Examination of a properly made blood film gives the most valuable clues to the etiology in most of the cases. Large number of spherocytes are suggestive of hereditary spherocytosis or immune hemolytic anemias. Gross alteration of red cell morphology and the presence of basophilic stippling, hypochromia and target cells favour the diagnosis of thalassemia and hemoglobinopathies. Schistocytes, which are fragmented erythrocytes, are seen characteristically in microangiopathy and mechanical causes for hemolysis. Stomatocytosis is seen in hereditary stomatocytosis and hepatic disorders. Acanthocytes are seen in abetalipoproteinemia and in chronic liver diseases. In Nigeria for instance, no examination of blood film is complete without careful search for malarial parasites which may be the cause of hemolysis in a significant proportion of cases.

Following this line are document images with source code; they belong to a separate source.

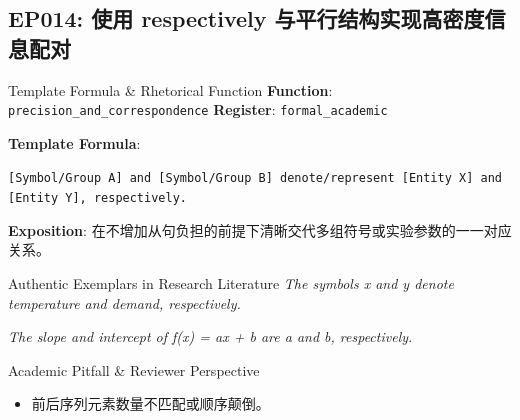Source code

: \subsection{EP014: 使用 respectively 与平行结构实现高密度信息配对}\label{sec:ep:EP014}
\begin{ConceptBox}{Template Formula \& Rhetorical Function}
\textbf{Function}: \texttt{precision\_and\_correspondence} \quad \textbf{Register}: \texttt{formal\_academic}\par\vspace{3pt}
\textbf{Template Formula}:\par\noindent\texttt{[Symbol/Group A] and [Symbol/Group B] denote/represent [Entity X] and [Entity Y], respectively.}\par\vspace{4pt}
\textbf{Exposition}: 在不增加从句负担的前提下清晰交代多组符号或实验参数的一一对应关系。
\end{ConceptBox}
\begin{ExampleBox}{Authentic Exemplars in Research Literature}
\textit{The symbols x and y denote temperature and demand, respectively.}\par\vspace{2pt}
\textit{The slope and intercept of f(x) = ax + b are a and b, respectively.}\par\vspace{2pt}
\end{ExampleBox}
\begin{TipBox}{Academic Pitfall \& Reviewer Perspective}
\begin{itemize}[leftmargin=1.5em, itemsep=1pt]
  \item 前后序列元素数量不匹配或顺序颠倒。
\end{itemize}
\end{TipBox}
\vspace{6pt}

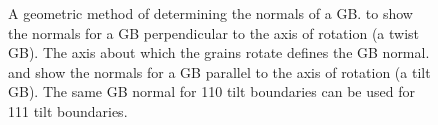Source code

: \documentclass[twoside,senior]{BYUPhys}
\begin{document}
\begin{figure}[ht!]
 \quad
 \quad
 \caption[Geometric method of determining grain boundary normals.]{\label{fig:PlaneNorms}A geometric method of determining the normals of a GB.  \protect{} to \protect{} show the normals for a GB perpendicular to the axis of rotation (a twist GB).  The axis about which the grains rotate defines the GB normal. \protect{} and \protect{} show the normals for a GB parallel to the axis of rotation (a tilt GB).  The same GB normal for \textlangle{}110\textrangle{} tilt boundaries can be used for \textlangle{}111\textrangle{} tilt boundaries.}

\end{figure}
\end{document}
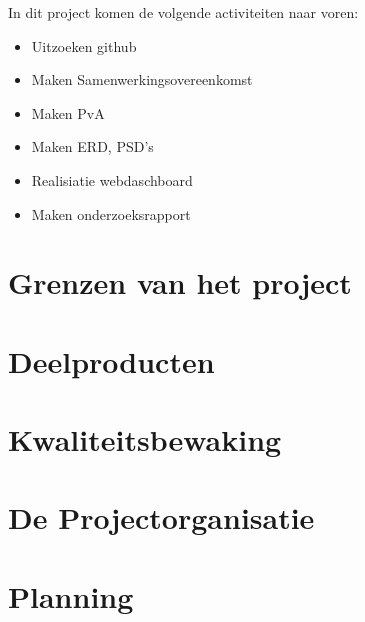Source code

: \documentclass[11pt]{article}
\begin{document}
\begin{flushleft}
	
	In dit project komen de volgende activiteiten naar voren:
	
	
	\begin{itemize}
		
		\item Uitzoeken github
		\item Maken Samenwerkingsovereenkomst
		\item Maken PvA
		\item Maken ERD, PSD's
		\item Realisiatie webdaschboard
		\item Maken onderzoeksrapport
	\end{itemize}
	
\end{flushleft}

	
	

\newpage
\section[Grenzen] {Grenzen van het project}
\newpage
\section{Deelproducten}
\newpage
\section{Kwaliteitsbewaking}
\newpage
\section{De Projectorganisatie}
\newpage
\section{Planning}
\end{document}
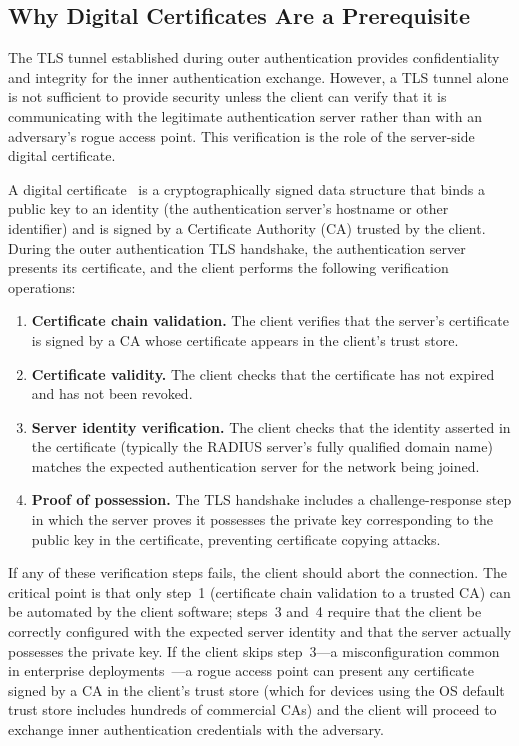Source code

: \documentclass[journal]{IEEEtran}
\begin{document}
\subsection{Why Digital Certificates Are a Prerequisite}

The TLS tunnel established during outer authentication provides confidentiality and
integrity for the inner authentication exchange. However, a TLS tunnel alone is not
sufficient to provide security unless the client can verify that it is communicating
with the legitimate authentication server rather than with an adversary's rogue
access point. This verification is the role of the server-side digital certificate.

A digital certificate~\cite{rfc5280} is a cryptographically signed data structure
that binds a public key to an identity (the authentication server's hostname or
other identifier) and is signed by a Certificate Authority (CA) trusted by the
client. During the outer authentication TLS handshake, the authentication server
presents its certificate, and the client performs the following verification
operations:

\begin{enumerate}
  \item \textbf{Certificate chain validation.} The client verifies that the
        server's certificate is signed by a CA whose certificate appears in the
        client's trust store.
  \item \textbf{Certificate validity.} The client checks that the certificate has
        not expired and has not been revoked.
  \item \textbf{Server identity verification.} The client checks that the identity
        asserted in the certificate (typically the RADIUS server's fully qualified
        domain name) matches the expected authentication server for the network
        being joined.
  \item \textbf{Proof of possession.} The TLS handshake includes a challenge-response
        step in which the server proves it possesses the private key corresponding
        to the public key in the certificate, preventing certificate copying attacks.
\end{enumerate}

If any of these verification steps fails, the client should abort the connection.
The critical point is that only step~1 (certificate chain validation to a trusted CA)
can be automated by the client software; steps~3 and~4 require that the client be
correctly configured with the expected server identity and that the server actually
possesses the private key. If the client skips step~3---a misconfiguration common
in enterprise deployments~\cite{asokan2013}---a rogue access point can present any
certificate signed by a CA in the client's trust store (which for devices using the
OS default trust store includes hundreds of commercial CAs) and the client will
proceed to exchange inner authentication credentials with the adversary.
\end{document}
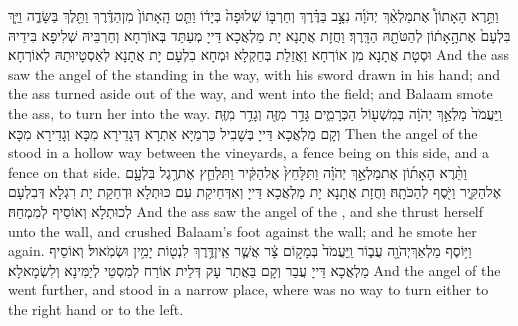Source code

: {וַתֵּ֣רֶא הָאָתוֹן֩ אֶת\maqqaf מַלְאַ֨ךְ יְהֹוָ֜ה נִצָּ֣ב בַּדֶּ֗רֶךְ וְחַרְבּ֤וֹ שְׁלוּפָה֙ בְּיָד֔וֹ וַתֵּ֤ט הָֽאָתוֹן֙ מִן\maqqaf הַדֶּ֔רֶךְ וַתֵּ֖לֶךְ בַּשָּׂדֶ֑ה וַיַּ֤ךְ בִּלְעָם֙ אֶת\maqqaf הָ֣אָת֔וֹן לְהַטֹּתָ֖הּ הַדָּֽרֶךְ׃}
{וַחֲזָת אֲתָנָא יָת מַלְאֲכָא דַּייָ מְעַתַּד בְּאוֹרְחָא וְחַרְבֵּיהּ שְׁלִיפָא בִּידֵיהּ וּסְטָת אֲתָנָא מִן אוֹרְחָא וַאֲזַלַת בְּחַקְלָא וּמְחָא בִלְעָם יָת אֲתָנָא לְאַסְטָיוּתַהּ לְאוֹרְחָא׃}
{And the ass saw the angel of the \lord\space standing in the way, with his sword drawn in his hand; and the ass turned aside out of the way, and went into the field; and Balaam smote the ass, to turn her into the way.}{}
{וַֽיַּעֲמֹד֙ מַלְאַ֣ךְ יְהֹוָ֔ה בְּמִשְׁע֖וֹל הַכְּרָמִ֑ים גָּדֵ֥ר מִזֶּ֖ה וְגָדֵ֥ר מִזֶּֽה׃}
{וְקָם מַלְאֲכָא דַּייָ בְּשָׁבִיל כַּרְמַיָּא אַתְרָא דְּגָדֵירָא מִכָּא וְגָדֵירָא מִכָּא׃}
{Then the angel of the \lord\space stood in a hollow way between the vineyards, a fence being on this side, and a fence on that side.}{}
{וַתֵּ֨רֶא הָאָת֜וֹן אֶת\maqqaf מַלְאַ֣ךְ יְהֹוָ֗ה וַתִּלָּחֵץ֙ אֶל\maqqaf הַקִּ֔יר וַתִּלְחַ֛ץ אֶת\maqqaf רֶ֥גֶל בִּלְעָ֖ם אֶל\maqqaf הַקִּ֑יר וַיֹּ֖סֶף לְהַכֹּתָֽהּ׃}
{וַחֲזָת אֲתָנָא יָת מַלְאֲכָא דַּייָ וְאִדְּחֵיקַת עִם כּוּתְלָא וּדְחַקַת יָת רִגְלָא דְּבִלְעָם לְכוּתְלָא וְאוֹסֵיף לְמִמְחַהּ׃}
{And the ass saw the angel of the \lord, and she thrust herself unto the wall, and crushed Balaam’s foot against the wall; and he smote her again.}{}
{וַיּ֥וֹסֶף מַלְאַךְ\maqqaf יְהֹוָ֖ה עֲב֑וֹר וַֽיַּעֲמֹד֙ בְּמָק֣וֹם צָ֔ר אֲשֶׁ֛ר אֵֽין\maqqaf דֶּ֥רֶךְ לִנְט֖וֹת יָמִ֥ין וּשְׂמֹֽאול׃}
{וְאוֹסֵיף מַלְאֲכָא דַּייָ עֲבַר וְקָם בַּאֲתַר עָק דְּלֵית אוֹרַח לְמִסְטֵי לְיַמִּינָא וְלִשְׂמָאלָא׃}
{And the angel of the \lord\space went further, and stood in a narrow place, where was no way to turn either to the right hand or to the left.}{}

Anisopoikilocytosis, polychromasia, punctuate basophilia, and Cabot’s rings are suggestive of active erythropoiesis and also dyserythropoiesis which may indirectly indicate hemolysis. In hemolysis, due to drug toxicity, Heinz bodies can be demonstrated by suitable techniques.

Intravascular hemolysis: In this condition, free hemoglobin in the serum rises to 100-200 mg per cent or even more whereas the normal level is only 2-5 mg/dl.

Demonstration of antibodies by Coomb’s test: The direct Coomb;s test is a screening test for the detection of antibodies present on the erythrocytes. It is usually positive in immunohemolytic anemias. The indirect Coomb’s test detects antibodies present in the serum.

Other special tests

Various other special tests are employed for the diagnosis of hemolytic anemias;

  1. Osmotic fragility is increased and autohemolysis is present in spherocytosis
  2. Sucrose-hemolysis test and Ham’s acid serum test are positive in paroxysmal nocturnal hemoglobinuria
  3. Detection of abnormal hemoglobins, assays for erythrocyte enzymes, demonstration of Heinz bodies and immunological studies are all employed in specific cases.